Namaste Devotee,
I think that what you don't realize is that what I said in my previous post is how I experience my world in terms of silence. It is all I see. It is not a theory in terms of what I see here. It is all I know. I even have to read the material, hear it in my head, translate it to mental feelings (I don't know how to describe the mental sensations that are not emotions), like the word "Jesus" or cross gives me several images, depending on the context of the conversation, India gives me the sight of the inside of a Mandir and the aromas of food, driving gives me a vague sense of physical memories of holding a steering wheel or even my feet controlling the pedals, West makes me think of the desert of Arizona, Polar makes me see darkness, snow blowing in a hard wind, and the northern portion of earth during the winter. After that third step, it comes to a sense of knowing. I think I'm just now beginning to understand why I get tired after reading, because all these things are happening because I have that extra layer of translation to myself.
Anyway, I am skeptical of the story of Vivekananda's encounter with the woman in the murti room. However, I did have the experience as a child of finding a downsized version of a young girl my age trapped in the ground under the house, whom I tried to dig out. I don't remember what happened after that. I don't recall seeing anything like that since.

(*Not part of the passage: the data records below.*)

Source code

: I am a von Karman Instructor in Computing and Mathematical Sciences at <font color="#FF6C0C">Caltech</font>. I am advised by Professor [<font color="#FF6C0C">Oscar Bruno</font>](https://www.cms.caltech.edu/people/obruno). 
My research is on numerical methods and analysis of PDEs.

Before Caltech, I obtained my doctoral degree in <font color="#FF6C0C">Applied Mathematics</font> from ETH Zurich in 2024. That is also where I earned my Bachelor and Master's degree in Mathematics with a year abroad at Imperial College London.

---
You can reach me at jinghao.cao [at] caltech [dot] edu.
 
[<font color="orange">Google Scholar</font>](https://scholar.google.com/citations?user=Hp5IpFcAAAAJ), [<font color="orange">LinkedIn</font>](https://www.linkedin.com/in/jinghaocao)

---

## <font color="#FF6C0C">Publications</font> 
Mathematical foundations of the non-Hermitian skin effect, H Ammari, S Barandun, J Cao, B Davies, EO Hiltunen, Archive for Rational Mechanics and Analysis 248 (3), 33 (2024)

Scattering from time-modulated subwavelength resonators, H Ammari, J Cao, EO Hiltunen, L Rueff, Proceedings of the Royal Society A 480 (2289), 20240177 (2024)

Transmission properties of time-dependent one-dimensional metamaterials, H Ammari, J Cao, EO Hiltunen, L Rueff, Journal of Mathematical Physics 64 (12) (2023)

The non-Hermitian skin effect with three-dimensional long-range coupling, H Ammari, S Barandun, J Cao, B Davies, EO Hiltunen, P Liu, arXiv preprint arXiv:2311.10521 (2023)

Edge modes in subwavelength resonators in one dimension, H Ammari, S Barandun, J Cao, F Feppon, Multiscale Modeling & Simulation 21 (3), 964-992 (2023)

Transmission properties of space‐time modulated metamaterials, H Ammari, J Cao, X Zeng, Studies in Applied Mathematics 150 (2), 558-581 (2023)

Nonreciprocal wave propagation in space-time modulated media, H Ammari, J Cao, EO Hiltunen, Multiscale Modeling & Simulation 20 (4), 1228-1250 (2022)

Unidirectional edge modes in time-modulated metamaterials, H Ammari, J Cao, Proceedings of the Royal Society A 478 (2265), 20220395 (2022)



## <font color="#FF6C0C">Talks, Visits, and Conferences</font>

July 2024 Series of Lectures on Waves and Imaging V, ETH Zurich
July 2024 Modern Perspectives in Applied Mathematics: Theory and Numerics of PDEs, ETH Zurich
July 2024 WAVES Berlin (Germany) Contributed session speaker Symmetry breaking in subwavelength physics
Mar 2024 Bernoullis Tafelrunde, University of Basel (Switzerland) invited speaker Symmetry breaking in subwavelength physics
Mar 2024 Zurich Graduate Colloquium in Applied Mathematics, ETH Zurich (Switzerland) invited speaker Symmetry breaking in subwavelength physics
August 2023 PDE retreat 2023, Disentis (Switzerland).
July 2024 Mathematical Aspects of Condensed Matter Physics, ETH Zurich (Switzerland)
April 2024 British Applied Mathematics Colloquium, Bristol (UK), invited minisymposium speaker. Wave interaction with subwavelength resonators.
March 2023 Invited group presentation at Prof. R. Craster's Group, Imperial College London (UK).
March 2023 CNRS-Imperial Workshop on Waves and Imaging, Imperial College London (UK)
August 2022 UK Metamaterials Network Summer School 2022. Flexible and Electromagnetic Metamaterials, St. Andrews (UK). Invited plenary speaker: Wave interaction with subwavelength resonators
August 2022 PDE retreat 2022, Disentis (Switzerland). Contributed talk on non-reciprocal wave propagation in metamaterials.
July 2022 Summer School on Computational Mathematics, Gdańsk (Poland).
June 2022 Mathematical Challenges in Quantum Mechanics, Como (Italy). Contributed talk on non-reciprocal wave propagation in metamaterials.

I do have from time to time a vague sense of a presence of a person or an energy close by. I lived in one apartment in Houston for several years, and this was always bothersome. I would get frustrated at night, get up, and sit on the bed while asking just what it wanted, what could I help with. Of course, there was no response. I'd go back to bed, and there it was again. Sometimes, that didn't happen, just the one time for the night. I had to move to another apartment unit across the swimming pool because of water damage, and when I did, I never experienced that sense of someone in the bedroom again.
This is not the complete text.